Serious efforts are under way to make life easier for everyone, with massive expansions to light rail and subway systems throughout the region. The LA County Metropolitan Transportation Authority, aka Metro, has created six train lines since 1990, with San Gabriel Valley’s Gold Line alone helping more than 50,000 daily commuters avoid driving the nearly 20 miles from East LA to Azusa.

Another 12.3-mile leg of the Gold Line from Glendora to Montclair starts construction in October, with its expected completion in Fall 2025. While the end result will be welcomed, it’s often forgotten that there used to be plenty of rail options in Pasadena and the surrounding San Gabriel Valley — including a major train station that serviced nationwide travelers via both the long-gone and legendary Atchison, Topeka and Santa Fe Railway and later Amtrak.

The very first train service for Pasadena was the Los Angeles and San Gabriel Valley Railroad, which was founded in 1883 to connect Pasadena to downtown LA. It opened in 1885, and traveled down Colorado and Fair Oaks boulevards through what is now Highland Park into downtown, and extended service to San Dimas (then known as Mud Springs) two years later.

Among the other options in those early days was a horse-driven line called the Pasadena Street Railroad, which opened in 1886. Just seven years later, in 1893, the city’s first electric line was opened by City Railway, and by 1895 the electric line ran all the way to downtown LA after the Pasadena & Los Angeles Electric Railway took it over. Soon, Pasadena-based railroad tycoon Henry Huntington bought it and rebranded it as the Pacific Electric Railway (PE),or Red Car.
There were several other commuter-rail lines snaking their way from LA all the way to Altadena, but they were absorbed by the PE in 1912 in an arrangement known as “The Great Merger.” The company’s Red Car Trolleys continued offering nearly 7 million passengers per year a car-free alternative to reach downtown LA until 1951, when it was discontinued during a region-wide move to switch train service to buses amid the fast-growing car culture that came to dominate Southern California.

The glamor of national train service came to Pasadena in 1937, when the Santa Fe Railway sought to compete with the Union Pacific Railroad’s service between LA and Chicago. The Santa Fe created a direct line between the cities, a feat the Union Pacific had not accomplished. And by setting its final West Coast stop in Pasadena, it appealed to the fashionable instincts of celebrities who preferred disembarking in the Crown City rather than in the heart of downtown.

The Santa Fe Railway also sought an advantage by creating the Super Chief, which was widely considered the most stylish and luxurious passenger train in history. For decades, its passage through Pasadena’s own Union Station added excitement to the city, until the continued evolution toward cars and trains for long-distance travel led to a decrease in popularity and a takeover by Amtrak in 1971.

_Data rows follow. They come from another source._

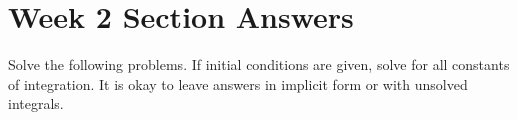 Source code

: \documentclass[letterpaper, fontsize=11pt]{scrartcl} %
\numberwithin{equation}{section} %
\numberwithin{figure}{section} %
\numberwithin{table}{section} %
\begin{document}

\newcommand{\horrule}[1]{\rule{\linewidth}{#1}} %


\section*{Week 2 Section Answers}
\par Solve the following problems. If initial conditions are given, solve for all constants of integration. It is okay to leave answers in implicit form or with unsolved integrals. 
\end{document}
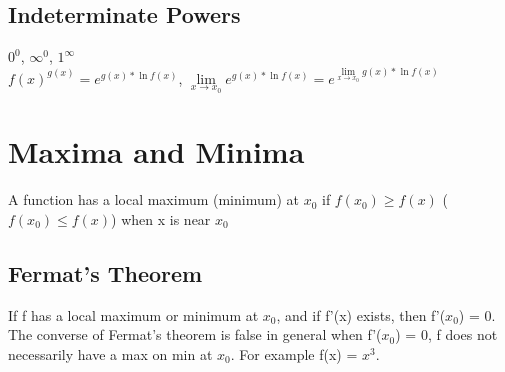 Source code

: \documentclass{article}
\begin{document}
 
 
\subsection{Indeterminate Powers}
$0^0$, $\infty^0$, $1^\infty$ \\
$f(x)^{g(x)} = e^{g(x)*\ln f(x)}$, $\lim\limits_{x\to x_0} e^{g(x)*\ln f(x)} = e^{\lim\limits_{x\to x_0}g(x)*\ln f(x)}$

\section{Maxima and Minima}
A function has a local maximum (minimum) at $x_0$ if $f(x_0) \geq f(x)$ ($f(x_0) \leq f(x)$) when x is near $x_0$
 
 
 
\subsection{Fermat's Theorem}
If f has a local maximum or minimum at $x_0$, and if f'(x) exists, then f'($x_0$) = 0.\\
The converse of Fermat's theorem is false in general when f'($x_0$) = 0, f does not necessarily have a max on min at $x_0$. For example f(x) = $x^3$.
 
 
 
 
 
 
 
 
 
 
 
 
 
\end{document}
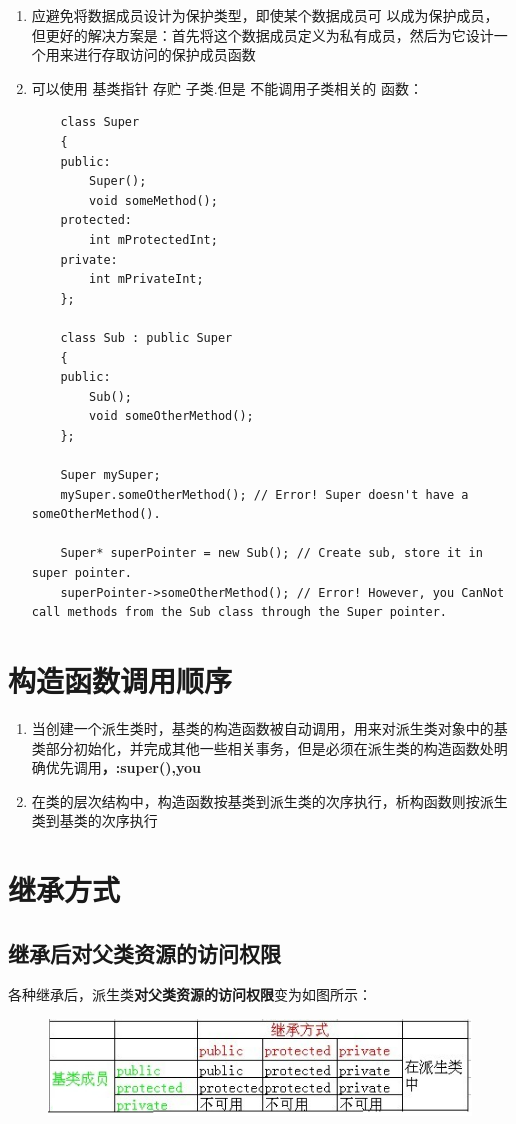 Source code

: \documentclass[UTF8,a4paper,12pt]{ctexbook} %
\begin{document}
\begin{enumerate}[fullwidth,itemindent=2em,label=(\arabic*)]
	       \item 应避免将数据成员设计为保护类型，即使某个数据成员可 以成为保护成员，但更好的解决方案是：首先将这个数据成员定义为私有成员，然后为它设计一个用来进行存取访问的保护成员函数
	      
	       \item 可以使用 基类指针 存贮 子类.但是 不能调用子类相关的 函数：
		       \begin{lstlisting}
	class Super
	{
	public:
		Super();
		void someMethod();
	protected:
		int mProtectedInt;
	private:
		int mPrivateInt;
	};
	
	class Sub : public Super
	{
	public:
		Sub();
		void someOtherMethod();
	};
	
	Super mySuper;
	mySuper.someOtherMethod(); // Error! Super doesn't have a someOtherMethod().
	
	Super* superPointer = new Sub(); // Create sub, store it in super pointer.
	superPointer->someOtherMethod(); // Error! However, you CanNot call methods from the Sub class through the Super pointer. 
		       \end{lstlisting}
	       \end{enumerate}
     
	\section{构造函数调用顺序}
	       \begin{enumerate}[fullwidth,itemindent=2em,label=(\arabic*)]
	       	 \item 当创建一个派生类时，基类的构造函数被自动调用，用来对派生类对象中的基类部分初始化，并完成其他一些相关事务，但是必须在派生类的构造函数处明确优先调用\textbf{，:super(),you}
	       	 \item 在类的层次结构中，构造函数按基类到派生类的次序执行，析构函数则按派生类到基类的次序执行
	       \end{enumerate}
 
	\section{继承方式}
		\subsection{继承后对父类资源的访问权限}
			各种继承后，派生类\textbf{对父类资源的访问权限}变为如图所示：
			\begin{figure}[H]
				\centering 
				\includegraphics[scale = 0.8]{derive.png}
			\end{figure}   
			   
\end{document}
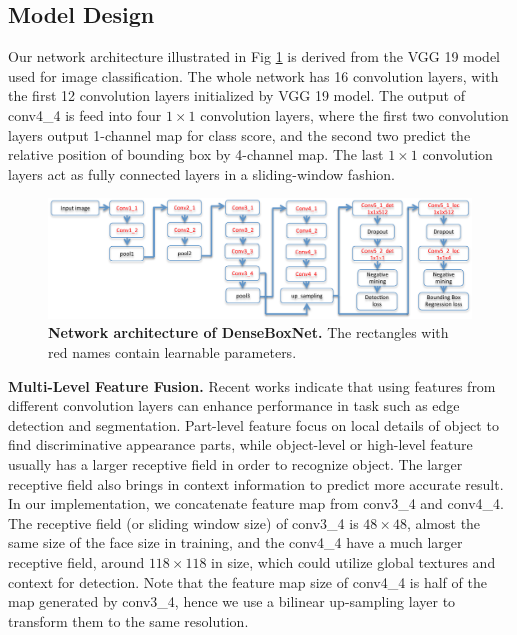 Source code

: \subsection{Model Design } 

Our network architecture illustrated in Fig \ref{fig:fig_net} is derived from the VGG 19 model used for image classification\cite{simonyan2014very}. The whole network has 16 convolution layers, with the first 12 convolution layers initialized by VGG 19 model.  The output of conv4\_4 is feed into four $1 \times 1$ convolution layers, where the first two convolution layers output 1-channel map for class score, and the second two predict the relative position of bounding box by 4-channel map.  The last $1 \times 1$ convolution layers act as fully connected layers in a sliding-window fashion.  


	\begin{figure}[!hbtp]
	\centering
	 \includegraphics[scale=0.55]{figures/figure3-crop.pdf}
	\caption{\textbf{Network architecture of DenseBoxNet.} The rectangles with red names contain learnable parameters. }
	\label{fig:fig_net}
	\end{figure}



\textbf{Multi-Level Feature Fusion.} 
Recent works\cite{bertasius2014deepedge, liu2015parsenet} indicate that using features from different convolution layers can enhance performance in task such as edge detection and segmentation. Part-level feature focus on local details of object to find discriminative appearance parts, while object-level or high-level feature usually has a larger receptive field in order to recognize object. The larger receptive field also brings in context information to predict more accurate result. In our implementation, we concatenate feature map from conv3\_4 and conv4\_4. The receptive field (or sliding window size) of conv3\_4 is $48 \times 48$, almost the same size of the face size in training, and the conv4\_4 have a much larger receptive field, around $118 \times 118$ in size, which could utilize global textures and context for detection.  Note that the feature map size of conv4\_4 is half of the map generated by conv3\_4, hence we use a bilinear up-sampling layer to transform them to the same resolution. 

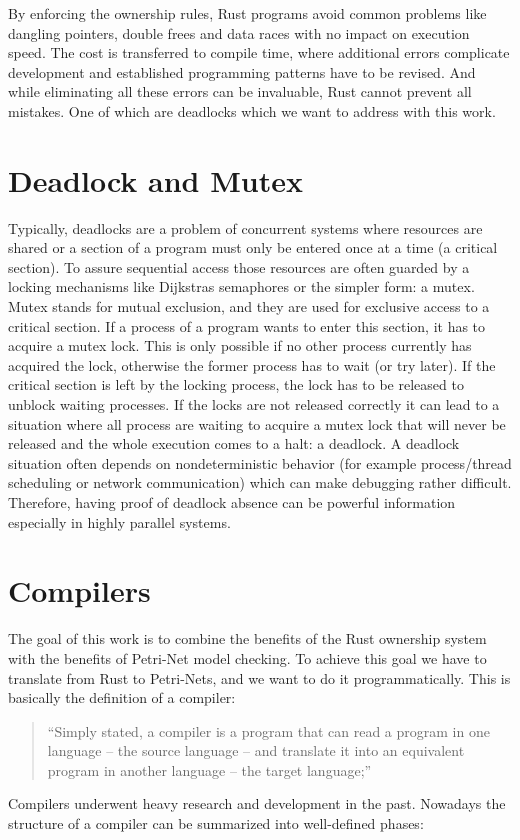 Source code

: By enforcing the ownership rules, Rust programs avoid common problems like dangling pointers, double frees and data races\cite{Matsakis:2014:RL:2692956.2663188} with no impact on execution speed.
The cost is transferred to compile time, where additional errors complicate development and established programming patterns have to be revised.
And while eliminating all these errors can be invaluable, Rust cannot prevent all mistakes.
One of which are deadlocks\cite[Chapter 8.1]{nomicon} which we want to address with this work.

\section{Deadlock and Mutex}
Typically, deadlocks are a problem of concurrent systems where resources are shared or a section of a program must only be entered once at a time (a critical section).
To assure sequential access those resources are often guarded by a locking mechanisms like Dijkstras semaphores\cite{dijkstra1968cooperating} or the simpler form: a mutex.
Mutex stands for mutual exclusion, and they are used for exclusive access to a critical section.
If a process of a program wants to enter this section, it has to acquire a mutex lock.
This is only possible if no other process currently has acquired the lock, otherwise the former process has to wait (or try later).
If the critical section is left by the locking process, the lock has to be released to unblock waiting processes.
If the locks are not released correctly it can lead to a situation where all process are waiting to acquire a mutex lock that will never be released and the whole execution comes to a halt: a deadlock.
A deadlock situation often depends on nondeterministic behavior (for example process/thread scheduling or network communication) which can make debugging rather difficult.
Therefore, having proof of deadlock absence can be powerful information especially in highly parallel systems.

\section{Compilers}
The goal of this work is to combine the benefits of the Rust ownership system with the benefits of Petri-Net model checking.
To achieve this goal we have to translate from Rust to Petri-Nets, 
and we want to do it programmatically.
This is basically the definition of a compiler\cite[Chapter 1.1]{aho1986compilers}:
\begin{quote}
``Simply stated, a compiler is a program that can read a program in one language -- the source language -- and translate it into an equivalent program in another language -- the target language;''
\end{quote}
Compilers underwent heavy research and development in the past.
Nowadays the structure of a compiler can be summarized into well-defined phases\cite[Chapter 1.2]{aho1986compilers}:

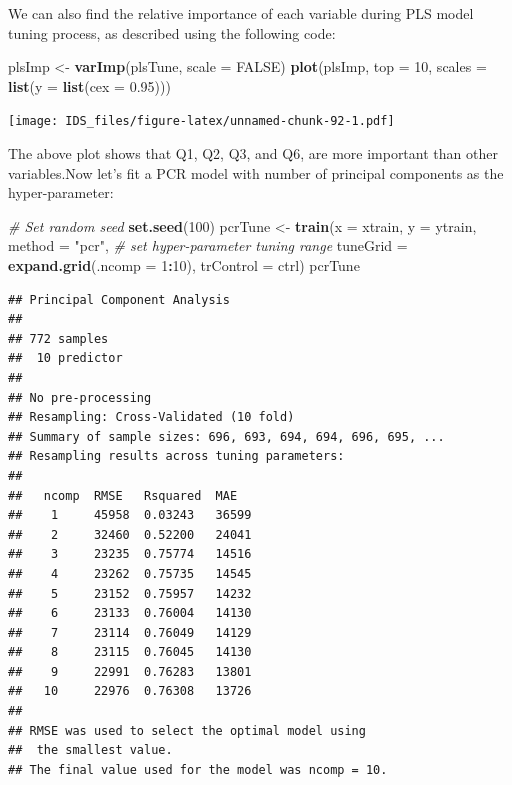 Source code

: \documentclass[12pt,]{krantz}
\makeatletter
\newenvironment{Shaded}{\begin{snugshade}}{\end{snugshade}}
\newcommand{\CommentTok}[1]{\textcolor[rgb]{0.37,0.37,0.37}{\textit{#1}}}
\newcommand{\DataTypeTok}[1]{\textcolor[rgb]{0.27,0.27,0.27}{#1}}
\newcommand{\DecValTok}[1]{\textcolor[rgb]{0.06,0.06,0.06}{#1}}
\newcommand{\FloatTok}[1]{\textcolor[rgb]{0.06,0.06,0.06}{#1}}
\newcommand{\KeywordTok}[1]{\textcolor[rgb]{0.27,0.27,0.27}{\textbf{#1}}}
\newcommand{\NormalTok}[1]{#1}
\newcommand{\OperatorTok}[1]{\textcolor[rgb]{0.43,0.43,0.43}{\textbf{#1}}}
\newcommand{\OtherTok}[1]{\textcolor[rgb]{0.37,0.37,0.37}{#1}}
\newcommand{\StringTok}[1]{\textcolor[rgb]{0.5,0.5,0.5}{#1}}
\newenvironment{kframe}{%
\medskip{}
\setlength{\fboxsep}{.8em}
 \def\at@end@of@kframe{}%
 \ifinner\ifhmode%
  \def\at@end@of@kframe{\end{minipage}}%
  \begin{minipage}{\columnwidth}%
 \fi\fi%
 \def\FrameCommand##1{\hskip\@totalleftmargin \hskip-\fboxsep
 \colorbox{shadecolor}{##1}\hskip-\fboxsep
     \hskip-\linewidth \hskip-\@totalleftmargin \hskip\columnwidth}%
 \MakeFramed {\advance\hsize-\width
   \@totalleftmargin\z@ \linewidth\hsize
   \@setminipage}}%
 {\par\unskip\endMakeFramed%
 \at@end@of@kframe}
\renewenvironment{Shaded}{\begin{kframe}}{\end{kframe}}
\makeatother
\begin{document}
We can also find the relative importance of each variable during PLS model tuning process, as described using the following code: 

\begin{Shaded}
\begin{Highlighting}[]
\NormalTok{plsImp <-}\StringTok{ }\KeywordTok{varImp}\NormalTok{(plsTune, }\DataTypeTok{scale =} \OtherTok{FALSE}\NormalTok{)}
\KeywordTok{plot}\NormalTok{(plsImp, }\DataTypeTok{top =} \DecValTok{10}\NormalTok{, }\DataTypeTok{scales =} \KeywordTok{list}\NormalTok{(}\DataTypeTok{y =} \KeywordTok{list}\NormalTok{(}\DataTypeTok{cex =} \FloatTok{0.95}\NormalTok{)))}
\end{Highlighting}
\end{Shaded}

\texttt{[image: IDS\_files/figure-latex/unnamed-chunk-92-1.pdf]}

The above plot shows that Q1, Q2, Q3, and Q6, are more important than other variables.Now let's fit a PCR model with number of principal components as the hyper-parameter: 

\begin{Shaded}
\begin{Highlighting}[]
\CommentTok{# Set random seed}
 \KeywordTok{set.seed}\NormalTok{(}\DecValTok{100}\NormalTok{)}
\NormalTok{ pcrTune <-}\StringTok{ }\KeywordTok{train}\NormalTok{(}\DataTypeTok{x =}\NormalTok{ xtrain, }\DataTypeTok{y =}\NormalTok{ ytrain,}
          \DataTypeTok{method =} \StringTok{"pcr"}\NormalTok{,}
          \CommentTok{# set hyper-parameter tuning range}
          \DataTypeTok{tuneGrid =} \KeywordTok{expand.grid}\NormalTok{(}\DataTypeTok{.ncomp =} \DecValTok{1}\OperatorTok{:}\DecValTok{10}\NormalTok{),}
          \DataTypeTok{trControl =}\NormalTok{ ctrl)}
\NormalTok{ pcrTune}
\end{Highlighting}
\end{Shaded}

\begin{verbatim}
## Principal Component Analysis 
## 
## 772 samples
##  10 predictor
## 
## No pre-processing
## Resampling: Cross-Validated (10 fold) 
## Summary of sample sizes: 696, 693, 694, 694, 696, 695, ... 
## Resampling results across tuning parameters:
## 
##   ncomp  RMSE   Rsquared  MAE  
##    1     45958  0.03243   36599
##    2     32460  0.52200   24041
##    3     23235  0.75774   14516
##    4     23262  0.75735   14545
##    5     23152  0.75957   14232
##    6     23133  0.76004   14130
##    7     23114  0.76049   14129
##    8     23115  0.76045   14130
##    9     22991  0.76283   13801
##   10     22976  0.76308   13726
## 
## RMSE was used to select the optimal model using
##  the smallest value.
## The final value used for the model was ncomp = 10.
\end{verbatim}
\end{document}
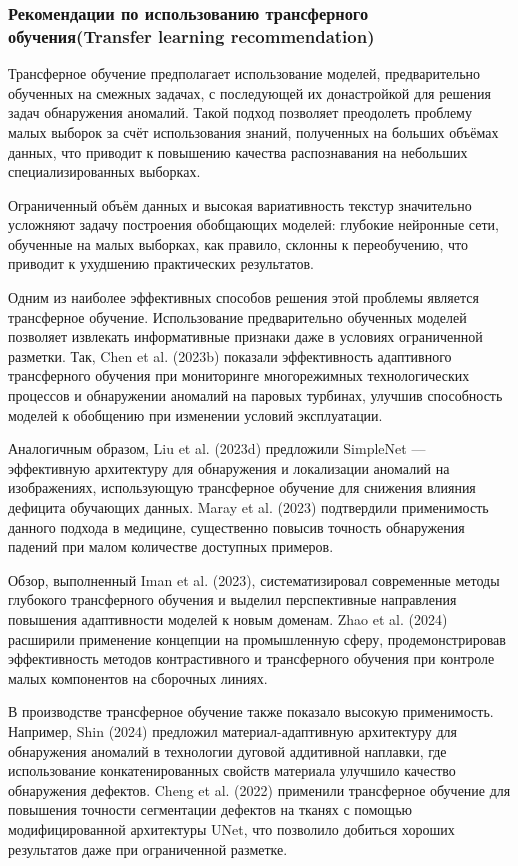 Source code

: \documentclass[14pt,a4paper]{article}
\begin{document}
\subsubsection{Рекомендации по использованию трансферного обучения(Transfer learning recommendation)}
Трансферное обучение предполагает использование моделей, предварительно обученных на смежных задачах, с последующей их донастройкой для решения задач обнаружения аномалий. Такой подход позволяет преодолеть проблему малых выборок за счёт использования знаний, полученных на больших объёмах данных, что приводит к повышению качества распознавания на небольших специализированных выборках.

Ограниченный объём данных и высокая вариативность текстур значительно усложняют задачу построения обобщающих моделей: глубокие нейронные сети, обученные на малых выборках, как правило, склонны к переобучению, что приводит к ухудшению практических результатов.

Одним из наиболее эффективных способов решения этой проблемы является трансферное обучение. Использование предварительно обученных моделей позволяет извлекать информативные признаки даже в условиях ограниченной разметки. Так, Chen et al. (2023b) показали эффективность адаптивного трансферного обучения при мониторинге многорежимных технологических процессов и обнаружении аномалий на паровых турбинах, улучшив способность моделей к обобщению при изменении условий эксплуатации.

Аналогичным образом, Liu et al. (2023d) предложили SimpleNet — эффективную архитектуру для обнаружения и локализации аномалий на изображениях, использующую трансферное обучение для снижения влияния дефицита обучающих данных. Maray et al. (2023) подтвердили применимость данного подхода в медицине, существенно повысив точность обнаружения падений при малом количестве доступных примеров.

Обзор, выполненный Iman et al. (2023), систематизировал современные методы глубокого трансферного обучения и выделил перспективные направления повышения адаптивности моделей к новым доменам. Zhao et al. (2024) расширили применение концепции на промышленную сферу, продемонстрировав эффективность методов контрастивного и трансферного обучения при контроле малых компонентов на сборочных линиях.

В производстве трансферное обучение также показало высокую применимость. Например, Shin (2024) предложил материал-адаптивную архитектуру для обнаружения аномалий в технологии дуговой аддитивной наплавки, где использование конкатенированных свойств материала улучшило качество обнаружения дефектов. Cheng et al. (2022) применили трансферное обучение для повышения точности сегментации дефектов на тканях с помощью модифицированной архитектуры UNet, что позволило добиться хороших результатов даже при ограниченной разметке.
\end{document}
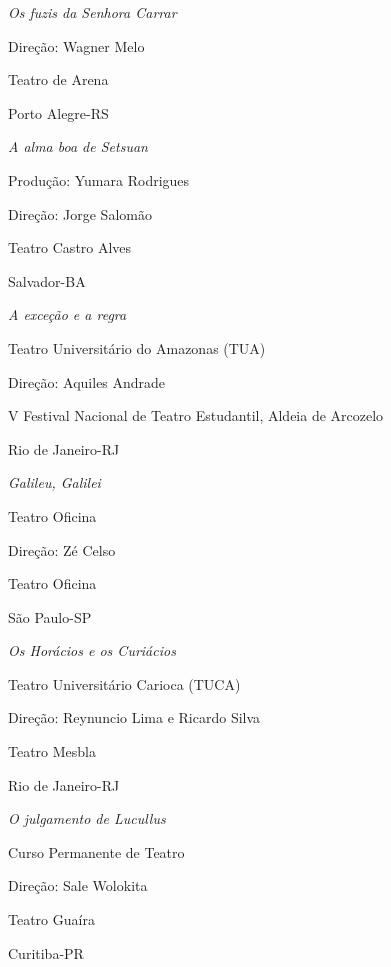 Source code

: \textit{Os fuzis da Senhora Carrar}

Direção: Wagner Melo

Teatro de Arena

Porto Alegre-RS

\textit{A alma boa de Setsuan}

Produção: Yumara Rodrigues

Direção: Jorge Salomão

Teatro Castro Alves

Salvador-BA

\textit{A exceção e a regra}

Teatro Universitário do Amazonas (TUA)

Direção: Aquiles Andrade

V Festival Nacional de Teatro Estudantil, Aldeia de Arcozelo

Rio de Janeiro-RJ

\textit{Galileu, Galilei}

Teatro Oficina

Direção: Zé Celso

Teatro Oficina

São Paulo-SP

\textit{Os Horácios e os Curiácios}

Teatro Universitário Carioca (TUCA)

Direção: Reynuncio Lima e Ricardo Silva

Teatro Mesbla

Rio de Janeiro-RJ

\textit{O julgamento de Lucullus}

Curso Permanente de Teatro

Direção: Sale Wolokita

Teatro Guaíra

Curitiba-PR

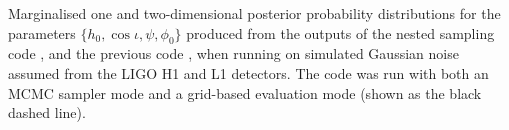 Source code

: \label{fig:simnoise_multi}
Marginalised one and two-dimensional posterior probability distributions
for the parameters $\{h_0, \cos{\iota}, \psi, \phi_0\}$
produced from the outputs of the nested sampling code \lppen, and the previous
code \lppe, when running on simulated Gaussian noise assumed from the LIGO H1 and
L1 detectors. The \lppe code was run with both an MCMC sampler mode and a grid-based
evaluation mode (shown as the black dashed line).
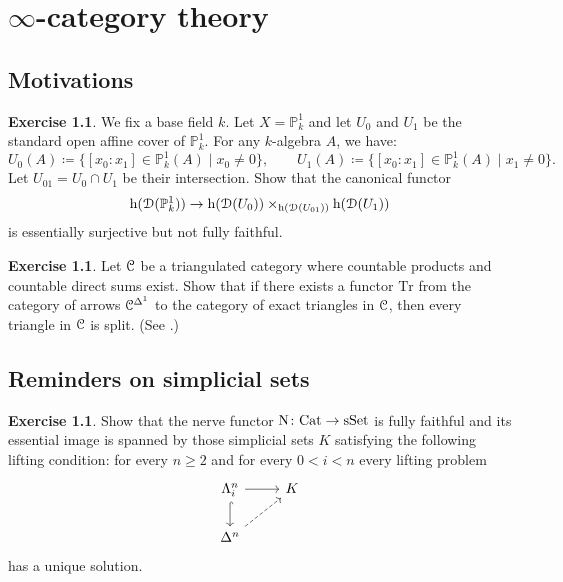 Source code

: \documentclass[10pt,a4paper,reqno,oneside]{book} %
\theoremstyle{plain}
\theoremstyle{definition}
\newtheorem{exercise}[thm]{Exercise}
\theoremstyle{remark}
\numberwithin{equation}{section}
\begin{document}
\chapter{$\infty$-category theory}

\section{Motivations}

\begin{exercise}
	We fix a base field $k$.
	Let $X = \mathbb P^1_k$ and let $U_0$ and $U_1$ be the standard open affine cover of $\mathbb P^1_k$.
	For any $k$-algebra $A$, we have:
	\[ U_0(A) \coloneqq \{ [x_0:x_1] \in \mathbb P^1_k(A) \mid x_0 \ne 0\},  \qquad U_1(A) \coloneqq \{[x_0:x_1] \in \mathbb P^1_k(A) \mid x_1 \ne 0\} . \]
	Let $U_{01} = U_0 \cap U_1$ be their intersection.
	Show that the canonical functor
	\[ \mathrm h( \mathcal D(\mathbb P^1_k) ) \to \mathrm h( \mathcal D( U_0 ) ) \times_{\mathrm h( \mathcal D( U_{01} ) )} \mathrm h( \mathcal D( U_1 ) )  \]
	is essentially surjective but not fully faithful.
\end{exercise}

\begin{exercise}
	Let $\mathcal C$ be a triangulated category where countable products and countable direct sums exist.
	Show that if there exists a functor $\mathrm{Tr}$ from the category of arrows $\mathcal C^{\Delta^1}$ to the category of exact triangles in $\mathcal C$, then every triangle in $\mathcal C$ is split.
	(See \cite[Proposition II.1.2.13]{Verdier_Triangulated_categories}.)
\end{exercise}

\section{Reminders on simplicial sets}

\begin{exercise}
	Show that the nerve functor $\mathrm N \colon \mathrm{Cat} \to \mathrm{sSet}$ is fully faithful and its essential image is spanned by those simplicial sets $K$ satisfying the following lifting condition: for every $n \ge 2$ and for every $0 < i < n$ every lifting problem
	\[ \begin{tikzcd}
		\Lambda^n_i \arrow{r} \arrow[hook]{d} & K \\
		\Delta^n \arrow[dashed]{ur}
	\end{tikzcd} \]
	has a unique solution.
\end{exercise}
\end{document}
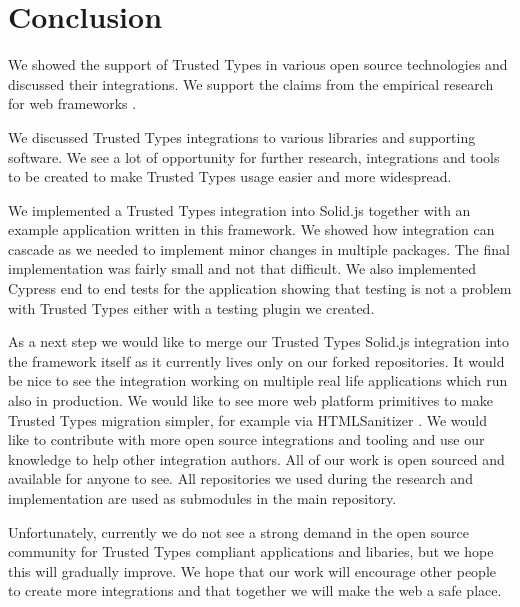 \chapter{Conclusion}


We showed the support of Trusted Types in various open source technologies and discussed their
integrations. We support the claims from the empirical research for web frameworks
\cite{tt_web_framework_paper}.

We discussed Trusted Types integrations to various libraries and supporting software. We see a lot
of opportunity for further research, integrations and tools to be created to make Trusted Types
usage easier and more widespread.

We implemented a Trusted Types integration into Solid.js together with an example application
written in this framework. We showed how integration can cascade as we needed to implement minor
changes in multiple packages. The final implementation was fairly small and not that difficult. We
also implemented Cypress end to end tests for the application showing that testing is not a problem
with Trusted Types either with a testing plugin we created.

As a next step we would like to merge our Trusted Types Solid.js integration into the framework
itself as it currently lives only on our forked repositories. It would be nice to see the
integration working on multiple real life applications which run also in production. We would like
to see more web platform primitives to make Trusted Types migration simpler, for example via
HTMLSanitizer \cite{tt_report_mid2021}. We would like to contribute with more open source
integrations and tooling and use our knowledge to help other integration authors. All of our work is
open sourced and available for anyone to see. All repositories we used during the research and
implementation are used as submodules in the main repository.

Unfortunately, currently we do not see a strong demand in the open source community for Trusted
Types compliant applications and libaries, but we hope this will gradually improve. We hope that our
work will encourage other people to create more integrations and that together we will make the web
a safe place.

By 1994, national train service ended here, although the historic train depot was eventually turned into the popular La Grande Orange restaurant and its surrounding grounds repurposed as the Gold Line’s Del Mar station. Both the Gold Line’s Monrovia and Azusa Downtown stations also are former Santa Fe Railway depots.
The Gold Line brought light rail back to Pasadena in 2003 and helped spark Metro’s Long Range Transportation Plan, which is developing other rail service including the extension of LA’s Purple Line all the way from downtown to Westwood by 2024. That effort follows 2012’s opening of the Expo Line, which finally gave Angelenos a chance to ride all the way from downtown to Santa Monica and enjoy the ocean without spending a dime on gas.

The Metro Regional Connector Project is the final piece in the Metro rail puzzle for now, aiming to provide a direct connection for Gold Line riders to transfer to the Blue, Expo, Red and Purple Lines while bypassing downtown’s Union Station. Its 1.9-mile alignment will extend from the Gold Line Little Tokyo/Arts District Station to the 7th Street/Metro Station by 2021.

When it’s finished, the extension will provide a one-seat ride for travel across Los Angeles County. San Gabriel Valley commuters will be able to enjoy traveling from Azusa to Long Beach and from East Los Angeles to Santa Monica without a transfer — ensuring happy travelers for many Pasadena birthdays to come.